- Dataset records
■ ■ ■ ■

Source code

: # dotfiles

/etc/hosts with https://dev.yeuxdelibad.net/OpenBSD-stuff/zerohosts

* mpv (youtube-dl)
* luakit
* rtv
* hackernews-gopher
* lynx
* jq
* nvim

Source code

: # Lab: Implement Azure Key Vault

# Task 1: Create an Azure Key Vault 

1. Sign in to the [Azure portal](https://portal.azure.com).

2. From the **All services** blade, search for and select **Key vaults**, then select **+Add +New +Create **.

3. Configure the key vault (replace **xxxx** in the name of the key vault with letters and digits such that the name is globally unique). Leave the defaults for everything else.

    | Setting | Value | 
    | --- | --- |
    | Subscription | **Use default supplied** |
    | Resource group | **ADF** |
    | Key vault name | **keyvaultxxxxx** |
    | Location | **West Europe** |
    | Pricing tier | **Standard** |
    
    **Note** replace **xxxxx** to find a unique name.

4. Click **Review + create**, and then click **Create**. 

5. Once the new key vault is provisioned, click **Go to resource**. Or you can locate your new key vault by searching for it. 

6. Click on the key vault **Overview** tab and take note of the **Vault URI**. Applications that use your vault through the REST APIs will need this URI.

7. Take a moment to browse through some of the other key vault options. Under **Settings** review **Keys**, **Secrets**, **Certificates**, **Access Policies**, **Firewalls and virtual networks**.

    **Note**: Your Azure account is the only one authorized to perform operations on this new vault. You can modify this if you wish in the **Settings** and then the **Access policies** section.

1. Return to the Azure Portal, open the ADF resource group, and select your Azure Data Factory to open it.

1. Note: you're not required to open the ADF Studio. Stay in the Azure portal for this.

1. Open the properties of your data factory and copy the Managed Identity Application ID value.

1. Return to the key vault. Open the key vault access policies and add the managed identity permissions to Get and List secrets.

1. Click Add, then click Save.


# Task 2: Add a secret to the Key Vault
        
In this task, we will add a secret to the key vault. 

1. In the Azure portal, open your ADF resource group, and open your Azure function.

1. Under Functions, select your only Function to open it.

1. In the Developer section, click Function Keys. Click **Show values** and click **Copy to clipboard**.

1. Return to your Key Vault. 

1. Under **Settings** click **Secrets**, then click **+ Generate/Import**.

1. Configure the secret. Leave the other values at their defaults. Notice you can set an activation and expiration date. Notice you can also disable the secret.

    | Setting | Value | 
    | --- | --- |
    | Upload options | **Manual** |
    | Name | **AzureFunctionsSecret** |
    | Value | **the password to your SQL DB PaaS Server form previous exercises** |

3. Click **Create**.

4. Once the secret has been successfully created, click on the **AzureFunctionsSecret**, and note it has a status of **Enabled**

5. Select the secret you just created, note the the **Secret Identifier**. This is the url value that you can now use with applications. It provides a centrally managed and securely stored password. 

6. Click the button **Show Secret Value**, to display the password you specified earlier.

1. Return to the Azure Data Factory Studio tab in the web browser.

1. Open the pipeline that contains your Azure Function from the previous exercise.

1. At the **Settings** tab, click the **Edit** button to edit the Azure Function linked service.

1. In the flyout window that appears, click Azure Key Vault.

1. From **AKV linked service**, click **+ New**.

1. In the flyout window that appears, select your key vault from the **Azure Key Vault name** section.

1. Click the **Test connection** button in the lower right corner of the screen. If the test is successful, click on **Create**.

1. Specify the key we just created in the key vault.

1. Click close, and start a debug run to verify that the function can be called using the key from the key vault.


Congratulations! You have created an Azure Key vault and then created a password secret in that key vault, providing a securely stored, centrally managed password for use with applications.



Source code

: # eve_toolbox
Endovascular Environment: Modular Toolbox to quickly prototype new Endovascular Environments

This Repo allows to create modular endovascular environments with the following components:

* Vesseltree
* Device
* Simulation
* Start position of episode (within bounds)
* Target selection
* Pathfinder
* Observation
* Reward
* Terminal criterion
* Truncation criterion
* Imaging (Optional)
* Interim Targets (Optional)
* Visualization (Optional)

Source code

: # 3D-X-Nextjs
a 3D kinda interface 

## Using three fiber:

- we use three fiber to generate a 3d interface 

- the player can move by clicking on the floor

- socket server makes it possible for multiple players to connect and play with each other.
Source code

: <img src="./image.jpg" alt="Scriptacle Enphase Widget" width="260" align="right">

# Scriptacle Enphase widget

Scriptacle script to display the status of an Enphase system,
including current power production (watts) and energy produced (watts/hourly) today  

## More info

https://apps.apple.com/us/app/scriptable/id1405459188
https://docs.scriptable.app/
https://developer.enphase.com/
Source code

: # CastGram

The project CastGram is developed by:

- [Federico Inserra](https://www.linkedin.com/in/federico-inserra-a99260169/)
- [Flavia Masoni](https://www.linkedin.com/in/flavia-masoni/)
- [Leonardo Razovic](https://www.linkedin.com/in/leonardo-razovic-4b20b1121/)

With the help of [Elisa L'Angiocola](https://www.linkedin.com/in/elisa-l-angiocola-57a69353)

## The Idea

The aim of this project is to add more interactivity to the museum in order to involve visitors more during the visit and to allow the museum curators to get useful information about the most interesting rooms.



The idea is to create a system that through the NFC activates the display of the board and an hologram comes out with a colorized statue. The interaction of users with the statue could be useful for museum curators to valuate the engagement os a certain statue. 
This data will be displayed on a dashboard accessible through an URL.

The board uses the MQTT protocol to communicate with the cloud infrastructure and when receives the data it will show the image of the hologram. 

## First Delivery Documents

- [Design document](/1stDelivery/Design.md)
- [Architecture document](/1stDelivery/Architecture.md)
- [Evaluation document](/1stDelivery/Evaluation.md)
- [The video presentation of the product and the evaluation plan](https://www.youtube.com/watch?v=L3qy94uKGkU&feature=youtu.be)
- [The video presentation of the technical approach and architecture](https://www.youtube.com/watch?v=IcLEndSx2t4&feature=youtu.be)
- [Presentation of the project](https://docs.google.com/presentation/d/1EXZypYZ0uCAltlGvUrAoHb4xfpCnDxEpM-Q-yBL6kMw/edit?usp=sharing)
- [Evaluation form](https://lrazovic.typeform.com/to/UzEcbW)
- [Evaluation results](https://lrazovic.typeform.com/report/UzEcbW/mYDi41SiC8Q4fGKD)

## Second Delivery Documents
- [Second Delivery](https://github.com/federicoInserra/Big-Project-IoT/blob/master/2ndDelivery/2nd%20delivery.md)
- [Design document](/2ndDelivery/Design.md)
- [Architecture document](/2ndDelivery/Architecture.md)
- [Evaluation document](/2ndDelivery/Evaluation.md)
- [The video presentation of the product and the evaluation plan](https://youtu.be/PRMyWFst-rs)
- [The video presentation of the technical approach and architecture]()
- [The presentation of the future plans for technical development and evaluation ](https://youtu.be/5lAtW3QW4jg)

■ ■ ■ ■

- Requirement
Looking at the entries above, find how many lines include the word "Design" and write that number alone.

- Solution to the problem
2